# Canard PC & Canardpc.com > Actualité canardpc.com > [Journal de bord] Canard PC n° 347 : prenez votre Gandhi-dépresseur

## Guy Moquette

Une fois n’est pas coutume, j’aimerais profiter de l’annonce de ce nouveau numéro pour rendre hommage à la bravoure des hommes et femmes qui composent la rédaction de Canard PC. Oh, nous savons quelle vision la plupart d’entre vous ont de notre profession : une bande de privilégiés avachis dans des fauteuils moelleux, passant leur journée à se bâfrer de cochonneries sucrées qui n’interrompent leurs parties de Towerfall ou de Counter Strike de la pause de midi (traditionnellement calée de 11h à 16h30) que pour se lancer dans un concours de jeux de mots pourris. Si rigoureusement conforme à la réalité cette image puisse être, elle ne doit pas faire oublier qu'une fois par quinzaine, à peu près, ces gens payent de leur personne. A commencer par ackboo, pauvre petite chose élitiste et perfectionniste, qui a s'est vu imposer de jouer à *Civilization VI* en mode de difficulté « Prince », une insulte pour cet homme habitué à dompter les IA les plus retorses, afin de pouvoir vous livrer l'ultime aperçu du nouveau Sid Meier avant sa sortie. Et que dire de ce pauvre Kahn Lusth, tellement traumatisé par *Waramer* (sic.) *40,000 : Eternal Crusade* qu'il en est venu à inaugurer le premier test buggé de la presse papier, ou de Moquette, forcé d'endosser un costume de farmer chinois pour s'offrir un fusil neuf dans *Heroes & Generals*, ou bien encore du pauvre Sébum, contraint d'apprendre l'humilité devant la difficulté insensée de *Butcher* ?

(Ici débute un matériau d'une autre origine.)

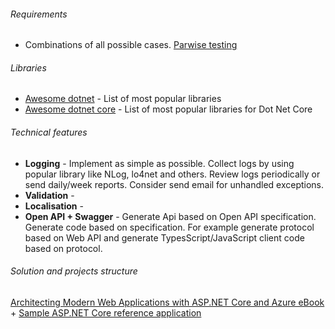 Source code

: ###### Requirements
- Combinations of all possible cases. [Parwise testing](http://www.pairwise.org/)

###### Libraries
- [Awesome dotnet](https://github.com/quozd/awesome-dotnet) - List of most popular libraries
- [Awesome dotnet core](https://github.com/thangchung/awesome-dotnet-core) - List of most popular libraries for Dot Net Core

###### Technical features
- **Logging** - Implement as simple as possible. Collect logs by using popular library like NLog, lo4net and others. Review logs periodically or send daily/week reports. Consider send email for unhandled exceptions.
- **Validation** - 
- **Localisation** - 
- **Open API + Swagger** - Generate Api based on Open API specification. Generate code based on specification. For example generate protocol based on Web API and generate TypesScript/JavaScript client code based on protocol.

###### Solution and projects structure
[Architecting Modern Web Applications with ASP.NET Core and Azure eBook](https://aka.ms/webappebook) + [Sample ASP.NET Core reference application](https://github.com/dotnet-architecture/eShopOnWeb)
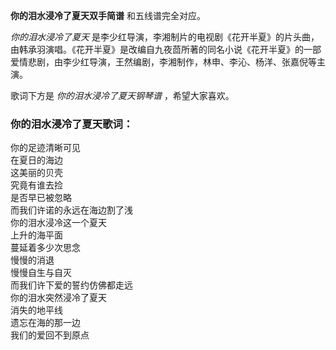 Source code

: 

**你的泪水浸冷了夏天双手简谱** 和五线谱完全对应。

_你的泪水浸冷了夏天_
是李少红导演，李湘制片的电视剧《花开半夏》的片头曲，由韩承羽演唱。《花开半夏》是改编自九夜茴所著的同名小说《花开半夏》的一部爱情悲剧，由李少红导演，王然编剧，李湘制作，林申、李沁、杨洋、张嘉倪等主演。

歌词下方是 _你的泪水浸冷了夏天钢琴谱_ ，希望大家喜欢。

### 你的泪水浸冷了夏天歌词：

你的足迹清晰可见  
在夏日的海边  
这美丽的贝壳  
究竟有谁去捡  
是否早已被忽略  
而我们许诺的永远在海边割了浅  
你的泪水浸冷这一个夏天  
上升的海平面  
蔓延着多少次思念  
慢慢的消退  
慢慢自生与自灭  
而我们许下爱的誓约仿佛都走远  
你的泪水突然浸冷了夏天  
消失的地平线  
遗忘在海的那一边  
我们的爱回不到原点


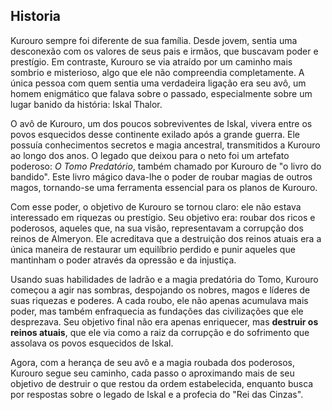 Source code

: ## Historia

Kurouro sempre foi diferente de sua família. Desde jovem, sentia uma desconexão com os valores de seus pais e irmãos, que buscavam poder e prestígio. Em contraste, Kurouro se via atraído por um caminho mais sombrio e misterioso, algo que ele não compreendia completamente. A única pessoa com quem sentia uma verdadeira ligação era seu avô, um homem enigmático que falava sobre o passado, especialmente sobre um lugar banido da história: Iskal Thalor.

O avô de Kurouro, um dos poucos sobreviventes de Iskal, vivera entre os povos esquecidos desse continente exilado após a grande guerra. Ele possuía conhecimentos secretos e magia ancestral, transmitidos a Kurouro ao longo dos anos. O legado que deixou para o neto foi um artefato poderoso: *O Tomo Predatório*, também chamado por Kurouro de "o livro do bandido". Este livro mágico dava-lhe o poder de roubar magias de outros magos, tornando-se uma ferramenta essencial para os planos de Kurouro.

Com esse poder, o objetivo de Kurouro se tornou claro: ele não estava interessado em riquezas ou prestígio. Seu objetivo era: roubar dos ricos e poderosos, aqueles que, na sua visão, representavam a corrupção dos reinos de Almeryon. Ele acreditava que a destruição dos reinos atuais era a única maneira de restaurar um equilíbrio perdido e punir aqueles que mantinham o poder através da opressão e da injustiça.

Usando suas habilidades de ladrão e a magia predatória do Tomo, Kurouro começou a agir nas sombras, despojando os nobres, magos e líderes de suas riquezas e poderes. A cada roubo, ele não apenas acumulava mais poder, mas também enfraquecia as fundações das civilizações que ele desprezava. Seu objetivo final não era apenas enriquecer, mas **destruir os reinos atuais**, que ele via como a raiz da corrupção e do sofrimento que assolava os povos esquecidos de Iskal.

Agora, com a herança de seu avô e a magia roubada dos poderosos, Kurouro segue seu caminho, cada passo o aproximando mais de seu objetivo de destruir o que restou da ordem estabelecida, enquanto busca por respostas sobre o legado de Iskal e a profecia do "Rei das Cinzas".
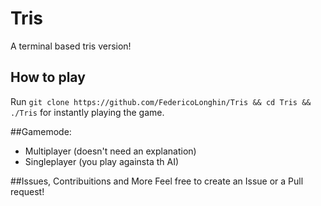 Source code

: # Tris
A terminal based tris version!

## How to play
Run ` git clone https://github.com/FedericoLonghin/Tris && cd Tris && ./Tris ` for instantly playing the game.

##Gamemode:
- Multiplayer (doesn't need an explanation)
- Singleplayer (you play againsta th AI)

##Issues, Contribuitions and More
Feel free to create an Issue or a Pull request! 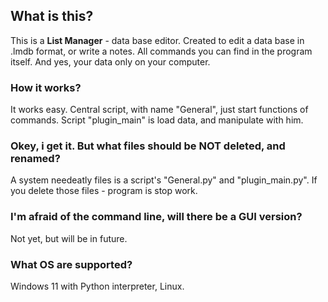 ## What is this?
This is a **List Manager** - data base editor. Created to edit a data base in .lmdb format, or write a notes.
All commands you can find in the program itself.
And yes, your data only on your computer.

### How it works?
It works easy. Central script, with name "General", just start functions of commands. Script "plugin_main" is load data, and manipulate with him.

### Okey, i get it. But what files should be NOT deleted, and renamed?
A system needeatly files is a script's "General.py" and "plugin_main.py". If you delete those files - program is stop work.

### I'm afraid of the command line, will there be a GUI version?
Not yet, but will be in future.

### What OS are supported?
Windows 11 with Python interpreter, Linux.
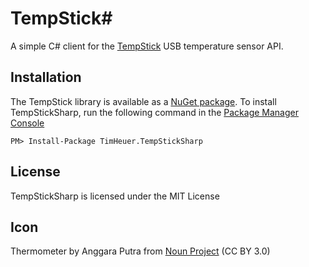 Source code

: # TempStick#
A simple C# client for the [TempStick](https://www.tempstick.com/) USB temperature sensor API.

## Installation
The TempStick library is available as a [NuGet package](https://www.nuget.org/packages/TimHeuer.TempStickSharp/).
To install TempStickSharp, run the following command in the [Package Manager Console](https://docs.nuget.org/docs/start-here/using-the-package-manager-console)

	PM> Install-Package TimHeuer.TempStickSharp

## License
TempStickSharp is licensed under the MIT License

## Icon 
Thermometer by Anggara Putra from <a href="https://thenounproject.com/browse/icons/term/thermometer/" target="_blank" title="Thermometer Icons">Noun Project</a> (CC BY 3.0) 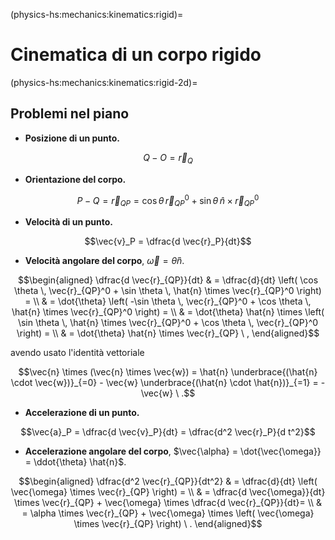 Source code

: (physics-hs:mechanics:kinematics:rigid)=
# Cinematica di un corpo rigido

(physics-hs:mechanics:kinematics:rigid-2d)=
## Problemi nel piano

- **Posizione di un punto.** 

$$Q - O = \vec{r}_Q$$

- **Orientazione del corpo.**

$$P - Q = \vec{r}_{QP} = \cos \theta \, \vec{r}_{QP}^0 + \sin \theta \, \hat{n} \times \vec{r}_{QP}^0$$

- **Velocità di un punto.**

$$\vec{v}_P = \dfrac{d \vec{r}_P}{dt}$$

- **Velocità angolare del corpo**, $\vec{\omega} = \dot{\theta} \hat{n}$.

$$\begin{aligned}
  \dfrac{d \vec{r}_{QP}}{dt} 
  & = \dfrac{d}{dt} \left(  \cos \theta \, \vec{r}_{QP}^0 + \sin \theta \, \hat{n} \times \vec{r}_{QP}^0 \right) = \\
  & = \dot{\theta} \left( -\sin \theta \, \vec{r}_{QP}^0 + \cos \theta \, \hat{n} \times \vec{r}_{QP}^0 \right) = \\
  & = \dot{\theta} \hat{n} \times \left( \sin \theta \, \hat{n} \times \vec{r}_{QP}^0 + \cos \theta \, \vec{r}_{QP}^0 \right) = \\
  & = \dot{\theta} \hat{n} \times \vec{r}_{QP} \ ,
\end{aligned}$$ 

avendo usato l'identità vettoriale 

$$\vec{n} \times (\vec{n} \times \vec{w}) = \hat{n} \underbrace{(\hat{n} \cdot \vec{w})}_{=0} - \vec{w} \underbrace{(\hat{n} \cdot \hat{n})}_{=1} = - \vec{w} \ .$$

- **Accelerazione di un punto.**

$$\vec{a}_P = \dfrac{d \vec{v}_P}{dt} = \dfrac{d^2 \vec{r}_P}{d t^2}$$

- **Accelerazione angolare del corpo**, $\vec{\alpha} = \dot{\vec{\omega}} = \ddot{\theta} \hat{n}$.

$$\begin{aligned}
 \dfrac{d^2 \vec{r}_{QP}}{dt^2}
   & = \dfrac{d}{dt} \left( \vec{\omega} \times \vec{r}_{QP} \right) = \\
   & = \dfrac{d \vec{\omega}}{dt} \times \vec{r}_{QP} + \vec{\omega} \times \dfrac{d \vec{r}_{QP}}{dt}= \\
   & = \alpha \times \vec{r}_{QP} + \vec{\omega} \times \left( \vec{\omega} \times \vec{r}_{QP} \right) \ .
\end{aligned}$$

Couv 347def.inddDes expériences indéniablement traumatisantes, mais qui n'empêcheront pas ces héros des temps modernes de livrer un nouveau Canard PC rempli jusqu'à la gueule de tests (*Fifa 17*, *PES 2017*, *NBA 2K17* pour les amateurs d'hommes - et de femmes pour Fifa - en short et du nombre 17, ou encore *Clustertruck*, *WRC 6*, *Virginia*…), d'à venir alléchants (*Oxygen not Included*, le dernier Klei, *Torment : Tides of Numenera*, *Totally Accurate Battle Simulator*), des early access (la bonne surprise *Everspace*, *Squad*, *Paladins*, *Oriental Empires*…). Le tout emballé dans le programme traditionnel de Coin du Jeu, d'On Y Joue Encore, dédié ce coup-ci à *Rocket League*, de news hardware, de rétro, j'en passe. Avec même un petit aperçu du *Playstation VR* de Sony dont on fera un test complet dans le prochain numéro, dès qu'on aura remis la main sur nos stocks de Nautamine.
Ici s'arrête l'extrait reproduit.